Vers un renforcement de l’éducation aux médias et à l’information
C’est désormais un constat partagé à l’échelle de la planète qu’il faut faire évoluer nos systèmes pour renforcer l’apprentissage de la démocratie et l’acquisition des compétences nécessaires à l’exercice d’une citoyenneté réelle. En France, plusieurs rapports convergent en ce sens. Le 23 février 2018, à Lille, le Premier ministre Édouard Philippe, lors d’un comité interministériel de prévention de la délinquance et de la radicalisation, en appelait ainsi à « systématiser » cet enseignement pour prémunir les plus jeunes des théories du complot. La même année, un rapport de l’Assemblée nationale émettait des recommandations pour la renforcer dans les programmes au collège, au lycée, et bâtir un parcours de formation centré sur la notion de citoyenneté numérique. En décembre 2019, le Conseil économique, social et environnemental rendait son avis, dans le même sens, demandant la mobilisation de moyens humains et financiers et le renforcement du Centre pour l’éducation aux médias et à l’information (Clemi), opérateur public chargé de la formation des enseignants dans ce domaine et qui organise chaque année la Semaine de la presse et des médias dans l’école. Le 21 novembre 2019, les ministres des 47 États membres du Conseil de l’Europe adoptaient une recommandation visant à en faire une priorité. Après l’attentat de Conflans-Sainte-Honorine, le ministère de l’Éducation nationale a commandé plusieurs rapports.

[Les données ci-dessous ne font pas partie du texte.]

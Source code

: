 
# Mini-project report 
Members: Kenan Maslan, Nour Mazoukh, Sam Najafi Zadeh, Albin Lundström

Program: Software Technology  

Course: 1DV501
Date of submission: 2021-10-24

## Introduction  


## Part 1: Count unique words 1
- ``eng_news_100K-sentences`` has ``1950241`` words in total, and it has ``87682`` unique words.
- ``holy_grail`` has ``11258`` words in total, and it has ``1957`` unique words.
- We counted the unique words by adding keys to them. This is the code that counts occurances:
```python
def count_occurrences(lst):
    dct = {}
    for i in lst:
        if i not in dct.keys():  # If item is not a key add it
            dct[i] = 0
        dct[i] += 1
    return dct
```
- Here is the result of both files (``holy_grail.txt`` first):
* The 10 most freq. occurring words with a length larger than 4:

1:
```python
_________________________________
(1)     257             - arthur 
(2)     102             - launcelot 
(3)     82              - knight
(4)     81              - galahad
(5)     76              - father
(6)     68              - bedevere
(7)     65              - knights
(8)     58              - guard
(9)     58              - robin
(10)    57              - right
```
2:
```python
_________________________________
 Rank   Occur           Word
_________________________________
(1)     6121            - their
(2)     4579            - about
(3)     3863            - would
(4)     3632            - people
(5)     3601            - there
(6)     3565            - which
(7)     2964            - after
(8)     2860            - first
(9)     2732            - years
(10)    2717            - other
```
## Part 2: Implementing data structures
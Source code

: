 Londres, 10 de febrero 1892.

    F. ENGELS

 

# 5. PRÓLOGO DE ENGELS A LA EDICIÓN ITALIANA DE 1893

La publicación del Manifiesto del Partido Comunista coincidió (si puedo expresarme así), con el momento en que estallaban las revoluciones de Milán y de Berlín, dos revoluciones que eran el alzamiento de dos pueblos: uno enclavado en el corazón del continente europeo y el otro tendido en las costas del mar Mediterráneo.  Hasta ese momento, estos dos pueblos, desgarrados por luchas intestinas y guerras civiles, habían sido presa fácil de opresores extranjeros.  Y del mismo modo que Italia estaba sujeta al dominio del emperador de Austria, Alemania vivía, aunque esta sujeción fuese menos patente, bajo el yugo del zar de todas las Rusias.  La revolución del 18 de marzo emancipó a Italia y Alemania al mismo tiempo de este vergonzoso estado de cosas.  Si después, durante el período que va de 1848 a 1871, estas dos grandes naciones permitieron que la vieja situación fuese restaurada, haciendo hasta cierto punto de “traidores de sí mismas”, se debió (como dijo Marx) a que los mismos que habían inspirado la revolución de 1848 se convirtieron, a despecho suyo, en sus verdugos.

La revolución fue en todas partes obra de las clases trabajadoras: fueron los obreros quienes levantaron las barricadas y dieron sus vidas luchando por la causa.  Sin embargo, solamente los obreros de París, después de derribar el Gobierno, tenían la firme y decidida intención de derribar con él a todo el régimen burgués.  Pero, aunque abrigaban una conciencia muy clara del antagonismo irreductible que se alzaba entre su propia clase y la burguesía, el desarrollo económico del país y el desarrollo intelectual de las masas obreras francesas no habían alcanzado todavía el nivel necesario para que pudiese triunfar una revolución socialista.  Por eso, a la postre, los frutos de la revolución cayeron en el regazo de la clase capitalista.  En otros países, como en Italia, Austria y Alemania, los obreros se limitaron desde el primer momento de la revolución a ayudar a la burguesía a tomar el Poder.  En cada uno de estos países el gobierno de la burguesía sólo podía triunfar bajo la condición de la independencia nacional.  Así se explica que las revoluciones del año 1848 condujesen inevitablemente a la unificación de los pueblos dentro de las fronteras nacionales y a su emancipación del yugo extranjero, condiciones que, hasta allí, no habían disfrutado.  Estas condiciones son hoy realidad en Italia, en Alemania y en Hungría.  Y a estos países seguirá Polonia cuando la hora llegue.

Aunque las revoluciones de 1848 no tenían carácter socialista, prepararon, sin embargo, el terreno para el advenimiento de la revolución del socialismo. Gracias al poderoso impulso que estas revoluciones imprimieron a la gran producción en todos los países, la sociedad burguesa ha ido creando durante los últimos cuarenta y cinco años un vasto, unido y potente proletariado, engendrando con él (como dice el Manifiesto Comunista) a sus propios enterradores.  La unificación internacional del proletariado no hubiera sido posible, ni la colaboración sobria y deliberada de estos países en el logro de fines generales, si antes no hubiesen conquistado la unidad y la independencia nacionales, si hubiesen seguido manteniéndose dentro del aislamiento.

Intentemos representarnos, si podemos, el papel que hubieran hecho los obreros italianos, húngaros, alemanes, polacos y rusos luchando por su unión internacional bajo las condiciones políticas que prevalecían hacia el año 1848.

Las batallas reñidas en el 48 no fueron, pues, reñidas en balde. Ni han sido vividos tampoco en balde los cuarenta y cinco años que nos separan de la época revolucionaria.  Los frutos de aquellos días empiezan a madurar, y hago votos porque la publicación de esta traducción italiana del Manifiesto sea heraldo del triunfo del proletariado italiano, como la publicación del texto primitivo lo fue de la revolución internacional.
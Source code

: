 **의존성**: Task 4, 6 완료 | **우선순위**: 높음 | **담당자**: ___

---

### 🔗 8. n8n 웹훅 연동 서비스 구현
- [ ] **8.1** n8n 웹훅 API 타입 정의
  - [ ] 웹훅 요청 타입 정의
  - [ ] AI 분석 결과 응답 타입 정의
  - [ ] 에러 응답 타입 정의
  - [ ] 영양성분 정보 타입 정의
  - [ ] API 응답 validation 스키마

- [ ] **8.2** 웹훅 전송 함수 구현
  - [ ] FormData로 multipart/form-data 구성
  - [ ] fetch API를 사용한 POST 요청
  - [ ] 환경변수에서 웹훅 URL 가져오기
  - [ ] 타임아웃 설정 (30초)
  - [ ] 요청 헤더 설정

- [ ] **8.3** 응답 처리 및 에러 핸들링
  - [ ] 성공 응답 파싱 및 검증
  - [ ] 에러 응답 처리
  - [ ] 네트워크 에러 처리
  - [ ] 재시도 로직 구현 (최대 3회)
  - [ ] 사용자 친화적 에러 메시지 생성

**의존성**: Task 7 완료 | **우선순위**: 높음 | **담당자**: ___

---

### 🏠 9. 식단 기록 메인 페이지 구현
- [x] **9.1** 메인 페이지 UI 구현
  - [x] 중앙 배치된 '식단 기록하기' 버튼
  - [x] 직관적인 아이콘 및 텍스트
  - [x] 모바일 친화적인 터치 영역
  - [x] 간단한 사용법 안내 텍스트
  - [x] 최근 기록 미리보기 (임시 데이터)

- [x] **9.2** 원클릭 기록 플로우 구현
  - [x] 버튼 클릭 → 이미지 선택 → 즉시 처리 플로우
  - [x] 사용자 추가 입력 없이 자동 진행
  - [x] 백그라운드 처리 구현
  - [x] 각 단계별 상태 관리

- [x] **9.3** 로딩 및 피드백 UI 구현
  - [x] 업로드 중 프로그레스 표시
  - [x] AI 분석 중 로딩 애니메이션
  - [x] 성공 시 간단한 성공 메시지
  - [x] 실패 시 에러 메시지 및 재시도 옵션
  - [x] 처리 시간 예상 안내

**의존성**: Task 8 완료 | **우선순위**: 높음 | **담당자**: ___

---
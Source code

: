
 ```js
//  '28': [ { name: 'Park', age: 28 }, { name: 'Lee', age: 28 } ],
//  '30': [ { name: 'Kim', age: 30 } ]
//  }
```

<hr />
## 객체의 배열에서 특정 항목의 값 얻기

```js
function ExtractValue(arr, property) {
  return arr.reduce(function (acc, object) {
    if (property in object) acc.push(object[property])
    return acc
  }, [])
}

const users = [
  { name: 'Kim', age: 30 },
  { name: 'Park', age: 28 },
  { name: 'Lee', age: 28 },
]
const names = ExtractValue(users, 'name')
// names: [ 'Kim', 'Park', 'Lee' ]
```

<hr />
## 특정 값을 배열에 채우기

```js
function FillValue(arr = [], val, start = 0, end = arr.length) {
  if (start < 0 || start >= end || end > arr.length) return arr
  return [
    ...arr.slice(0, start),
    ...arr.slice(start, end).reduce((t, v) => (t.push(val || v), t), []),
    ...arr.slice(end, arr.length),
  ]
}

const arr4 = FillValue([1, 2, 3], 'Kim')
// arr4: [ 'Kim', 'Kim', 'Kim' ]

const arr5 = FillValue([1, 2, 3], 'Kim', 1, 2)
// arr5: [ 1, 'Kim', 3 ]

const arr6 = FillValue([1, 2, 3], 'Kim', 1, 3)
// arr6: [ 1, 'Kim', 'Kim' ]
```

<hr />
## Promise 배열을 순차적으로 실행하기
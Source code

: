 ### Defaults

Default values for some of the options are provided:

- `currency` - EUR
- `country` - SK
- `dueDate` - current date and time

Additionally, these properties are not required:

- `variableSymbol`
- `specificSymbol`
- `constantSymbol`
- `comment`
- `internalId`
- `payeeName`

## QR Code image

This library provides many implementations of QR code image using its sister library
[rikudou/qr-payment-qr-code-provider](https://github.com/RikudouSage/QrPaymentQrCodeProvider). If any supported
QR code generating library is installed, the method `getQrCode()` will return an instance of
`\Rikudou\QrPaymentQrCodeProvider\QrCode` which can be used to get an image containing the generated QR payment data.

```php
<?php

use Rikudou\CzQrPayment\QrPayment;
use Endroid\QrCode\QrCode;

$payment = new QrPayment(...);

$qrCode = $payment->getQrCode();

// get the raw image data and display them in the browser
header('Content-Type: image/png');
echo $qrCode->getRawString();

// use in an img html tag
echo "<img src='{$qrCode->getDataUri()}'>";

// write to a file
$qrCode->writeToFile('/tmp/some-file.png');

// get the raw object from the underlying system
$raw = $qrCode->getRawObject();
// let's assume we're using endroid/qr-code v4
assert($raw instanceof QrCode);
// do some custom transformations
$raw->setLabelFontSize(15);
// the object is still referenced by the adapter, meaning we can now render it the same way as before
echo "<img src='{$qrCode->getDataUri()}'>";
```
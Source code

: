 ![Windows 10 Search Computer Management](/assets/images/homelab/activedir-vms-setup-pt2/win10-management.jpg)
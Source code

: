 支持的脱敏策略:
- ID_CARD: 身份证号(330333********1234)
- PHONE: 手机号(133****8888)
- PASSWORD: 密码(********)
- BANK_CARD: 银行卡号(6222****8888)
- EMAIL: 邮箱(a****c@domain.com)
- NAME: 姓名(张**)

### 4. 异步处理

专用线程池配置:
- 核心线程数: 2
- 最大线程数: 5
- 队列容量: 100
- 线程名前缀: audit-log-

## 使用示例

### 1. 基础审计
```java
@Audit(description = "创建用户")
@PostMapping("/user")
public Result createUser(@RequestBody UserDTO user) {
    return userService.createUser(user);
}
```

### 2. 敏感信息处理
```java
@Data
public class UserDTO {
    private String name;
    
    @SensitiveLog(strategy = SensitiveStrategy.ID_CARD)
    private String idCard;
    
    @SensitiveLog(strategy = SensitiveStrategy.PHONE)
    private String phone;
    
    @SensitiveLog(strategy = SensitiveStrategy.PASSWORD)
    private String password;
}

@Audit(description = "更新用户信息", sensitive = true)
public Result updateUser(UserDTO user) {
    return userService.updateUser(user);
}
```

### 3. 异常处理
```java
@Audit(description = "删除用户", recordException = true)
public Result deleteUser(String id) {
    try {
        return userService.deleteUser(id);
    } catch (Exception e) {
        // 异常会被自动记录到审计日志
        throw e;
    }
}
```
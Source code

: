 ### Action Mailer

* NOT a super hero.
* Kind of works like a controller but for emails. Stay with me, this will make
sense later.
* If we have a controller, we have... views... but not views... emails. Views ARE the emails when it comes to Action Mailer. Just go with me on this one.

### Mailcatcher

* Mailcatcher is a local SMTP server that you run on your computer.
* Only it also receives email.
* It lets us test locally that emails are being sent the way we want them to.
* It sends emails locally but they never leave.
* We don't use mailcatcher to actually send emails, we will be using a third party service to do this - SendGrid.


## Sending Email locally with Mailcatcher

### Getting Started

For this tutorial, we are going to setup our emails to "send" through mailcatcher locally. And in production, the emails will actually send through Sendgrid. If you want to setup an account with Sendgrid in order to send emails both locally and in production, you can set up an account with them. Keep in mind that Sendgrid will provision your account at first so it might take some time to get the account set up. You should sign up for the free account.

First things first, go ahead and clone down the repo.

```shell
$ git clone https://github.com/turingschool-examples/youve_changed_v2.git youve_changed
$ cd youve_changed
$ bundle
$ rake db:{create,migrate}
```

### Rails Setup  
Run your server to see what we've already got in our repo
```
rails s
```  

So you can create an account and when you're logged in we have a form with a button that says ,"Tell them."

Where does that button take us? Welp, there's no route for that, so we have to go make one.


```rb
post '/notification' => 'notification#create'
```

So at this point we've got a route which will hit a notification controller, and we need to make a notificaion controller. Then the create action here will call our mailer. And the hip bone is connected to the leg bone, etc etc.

Par le passé, de nombreux travaux ont déjà pointé la nécessaire mise à jour de notre système éducatif dans ces domaines. Le recul dont nous disposons et les tragédies qui ont émaillé notre histoire la plus récente ont changé la donne. Il ne s’agit plus simplement de contribuer à la résilience du corps social ou de sensibiliser les nouvelles générations à la complexité du champ informationnel. Il s’agit maintenant d’engager les réformes indispensables pour que dans les années à venir, nous puissions continuer à tenir le rôle et la place de l’école dans la construction d’une citoyenneté libre et éclairée. Les objectifs sont clairement identifiés. Le courage, la lucidité et la volonté devront suivre si nous voulons réussir ce défi majeur pour le futur de nos pays et de nos libertés fondamentales.
Serge Barbet, directeur délégué du Centre pour l’éducation aux médias et à l’information (Clemi)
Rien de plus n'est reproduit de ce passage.